Un très beau film injustement méconnu de la filmographie de Spielberg (un des rares à avoir fait un bide au box-office) plus intimiste qu’à l’accoutumée malgré l’événement historique dont il est question, car il retranscrit la grande Histoire à travers le biais de la petite histoire, à savoir la seconde guerre mondiale perçue par un enfant (joué par le tout jeune Christian Bale) un choix qui a tendance à lui valoir des comparaisons récurrentes avec Le Tombeau des lucioles, ce qui est assez logique vu le prisme choisi.
Cette adaptation du roman de Ballard (Crash) permet également d’aborder ce conflit avec une vision plus réaliste et dramatique qu’avant pour le réalisateur (1941) qui se révèle très inspiré sur le sujet, notamment au niveau de la mise en scène admirable dans la gestion de l’environnement et de l’espace (le ralenti avec le gosse qui croit que le pilote le salue ).

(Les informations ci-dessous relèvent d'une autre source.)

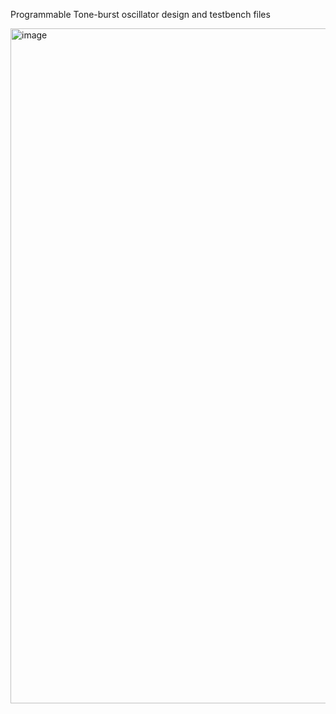 Programmable Tone-burst oscillator design and testbench files

<img width="1920" height="1080" alt="image" src="https://github.com/user-attachments/assets/d4ecfae6-2771-4604-9b12-6491acbec3e9" />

Momentanément orphelin, James/Jim devra faire tout ce qui est possible dans ce contexte pour s’adapter et ainsi survivre coûte que coûte, entouré qui plus est par les modèles discutables (Basie) du camp où il se trouve, qui lui servent de substituts des parents disparus.
Le jeune héros se démarque par son rapport particulier et subjectif à l’événement, ce qui permet de l’aborder d’une manière assez rarement vue auparavant, Jim se détourne de tout cela, préférant la fuite dans son imaginaire réconfortant pour échapper à l’horreur du quotidien qui l’entoure perpétuellement (réarrangeant la réalité, interprétant à sa façon, créant une vision décalée qui apporte sa spécificité singulière à l’oeuvre).

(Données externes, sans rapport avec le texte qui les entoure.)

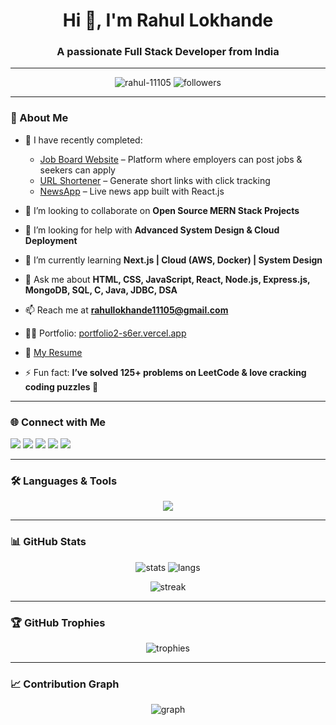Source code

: <h1 align="center">Hi 👋, I'm Rahul Lokhande</h1>
<h3 align="center">A passionate Full Stack Developer from India</h3>

---

<p align="center">
  <img src="https://komarev.com/ghpvc/?username=rahul-11105&label=Profile%20views&color=0e75b6&style=flat" alt="rahul-11105" /> 
  <img src="https://img.shields.io/github/followers/rahul-11105?label=Followers&style=social" alt="followers" />
</p>

---

### 🚀 About Me
- 🔭 I have recently completed:  
  - [Job Board Website](https://github.com/rahul-11105/Job-Board) – Platform where employers can post jobs & seekers can apply  
  - [URL Shortener](https://github.com/rahul-11105/URL_shortner_project) – Generate short links with click tracking  
  - [NewsApp](https://github.com/rahul-11105/NewsApp) – Live news app built with React.js  

- 👯 I’m looking to collaborate on **Open Source MERN Stack Projects**  
- 🤝 I’m looking for help with **Advanced System Design & Cloud Deployment**  
- 🌱 I’m currently learning **Next.js | Cloud (AWS, Docker) | System Design**  
- 💬 Ask me about **HTML, CSS, JavaScript, React, Node.js, Express.js, MongoDB, SQL, C, Java, JDBC, DSA**  
- 📫 Reach me at **rahullokhande11105@gmail.com**  
- 👨‍💻 Portfolio: [portfolio2-s6er.vercel.app](https://portfolio2-s6er.vercel.app/)  
- 📄 [My Resume](https://drive.google.com/file/d/1PJbs0DHgaKp5YCfAcEikkahzwE8Ows2o/view?usp=drivesdk)  
- ⚡ Fun fact: **I’ve solved 125+ problems on LeetCode & love cracking coding puzzles 🧩**  

---

### 🌐 Connect with Me
<p align="left">
<a href="https://twitter.com/rahullokha90999" target="blank"><img src="https://img.shields.io/badge/Twitter-1DA1F2?style=for-the-badge&logo=twitter&logoColor=white"/></a>
<a href="https://linkedin.com/in/rahul-lokhande" target="blank"><img src="https://img.shields.io/badge/LinkedIn-0077B5?style=for-the-badge&logo=linkedin&logoColor=white"/></a>
<a href="https://stackoverflow.com/users/rahul-lokhande" target="blank"><img src="https://img.shields.io/badge/Stackoverflow-FE7A16?style=for-the-badge&logo=stackoverflow&logoColor=white"/></a>
<a href="https://instagram.com/rahul_l_11105" target="blank"><img src="https://img.shields.io/badge/Instagram-E4405F?style=for-the-badge&logo=instagram&logoColor=white"/></a>
<a href="https://leetcode.com/rahul_lokhande" target="blank"><img src="https://img.shields.io/badge/LeetCode-FFA116?style=for-the-badge&logo=leetcode&logoColor=black"/></a>
</p>

---

### 🛠️ Languages & Tools
<p align="center"> 
  <img src="https://skillicons.dev/icons?i=c,java,js,html,css,react,nodejs,express,mongodb,mysql,git,github,redux,linux,postman" />
</p>

---

### 📊 GitHub Stats
<p align="center">
  <img src="https://github-readme-stats.vercel.app/api?username=rahul-11105&show_icons=true&theme=tokyonight" alt="stats" />
  <img src="https://github-readme-stats.vercel.app/api/top-langs?username=rahul-11105&show_icons=true&locale=en&layout=compact&theme=tokyonight" alt="langs" />
</p>

<p align="center">
  <img src="https://github-readme-streak-stats.herokuapp.com/?user=rahul-11105&theme=tokyonight" alt="streak" />
</p>

---

### 🏆 GitHub Trophies
<p align="center"> 
  <img src="https://github-profile-trophy.vercel.app/?username=rahul-11105&theme=onedark&row=1&column=6" alt="trophies"/>
</p>

---

### 📈 Contribution Graph
<p align="center">
  <img src="https://github-readme-activity-graph.vercel.app/graph?username=rahul-11105&theme=react-dark&hide_border=true" alt="graph" />
</p>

Fasciné par les avions, il est du coup un des seuls à ne pas les considérer comme des engins de mort (allant même jusqu’à assimiler la bombe A à une intervention divine).

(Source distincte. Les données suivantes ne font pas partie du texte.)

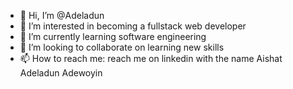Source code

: - 👋 Hi, I’m @Adeladun
- 👀 I’m interested in becoming a fullstack web developer
- 🌱 I’m currently learning software engineering
- 💞️ I’m looking to collaborate on learning new skills
- 📫 How to reach me: reach me on linkedin with the name Aishat Adeladun Adewoyin

<!---
Adeladun/Adeladun is a ✨ special ✨ repository because its `README.md` (this file) appears on your GitHub profile.
You can click the Preview link to take a look at your changes.
--->
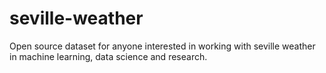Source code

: # seville-weather
Open source dataset for anyone interested in working with seville weather in machine learning, data science and research.
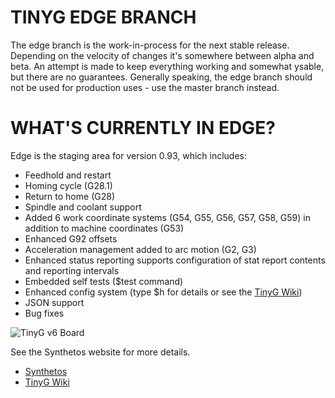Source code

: TINYG EDGE BRANCH
========
The edge branch is the work-in-process for the next stable release. Depending on the velocity of changes it's somewhere between alpha and beta. 
An attempt is made to keep everything working and somewhat ysable, but there are no guarantees. Generally speaking, the edge branch should not be used for production uses - use the master branch instead.

WHAT'S CURRENTLY IN EDGE?
========
Edge is the staging area for version 0.93, which includes:
* Feedhold and restart
* Homing cycle (G28.1)
* Return to home (G28)
* Spindle and coolant support
* Added 6 work coordinate systems (G54, G55, G56, G57, G58, G59) in addition to machine coordinates (G53)
* Enhanced G92 offsets
* Acceleration management added to arc motion (G2, G3)
* Enhanced status reporting supports configuration of stat report contents and reporting intervals
* Embedded self tests ($test command)
* Enhanced config system (type $h for details or see the [TinyG Wiki](http://www.synthetos.com/wiki/index.php?title=Projects:TinyG))
* JSON support
* Bug fixes

![TinyG v6 Board](http://farm7.staticflickr.com/6080/6138119387_c6301797dd.jpg)

See the Synthetos website for more details.

* [Synthetos](https://www.synthetos.com/)
* [TinyG Wiki](http://www.synthetos.com/wiki/index.php?title=Projects:TinyG)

Cette tentative dérisoire se révèlera vaine puisque le gamin sera en fin de compte rattrapé par la réalité, donnant lieu à un constat amer qui fait que le happy-end semble très relatif.
Le réalisateur signe là un film humaniste et émouvant (qui souffre toutefois d’un ventre mou persistant) portant sur la perte de l’innocence, et le fait de grandir trop vite, quand on voit le regard de Bale à la fin, on se dit qu’il est devenu prématurément un adulte, du moins qu’il n’est dorénavant plus un enfant.
Le film marque ainsi une étape symbolique, importante (c’est compréhensible du coup qu’il ai eu du mal avec Hook qui le forçait à revenir vers un cinéma de divertissement plus positif et optimiste, avec justement un trajet inverse puisque le vieux Peter Pan apprend à renouer avec sa part d’enfance) qui amorce un virage crucial dans sa carrière, qui s’accentuera avec La Liste de Schindler et plus largement toute la période post-11 septembre de sa filmographie.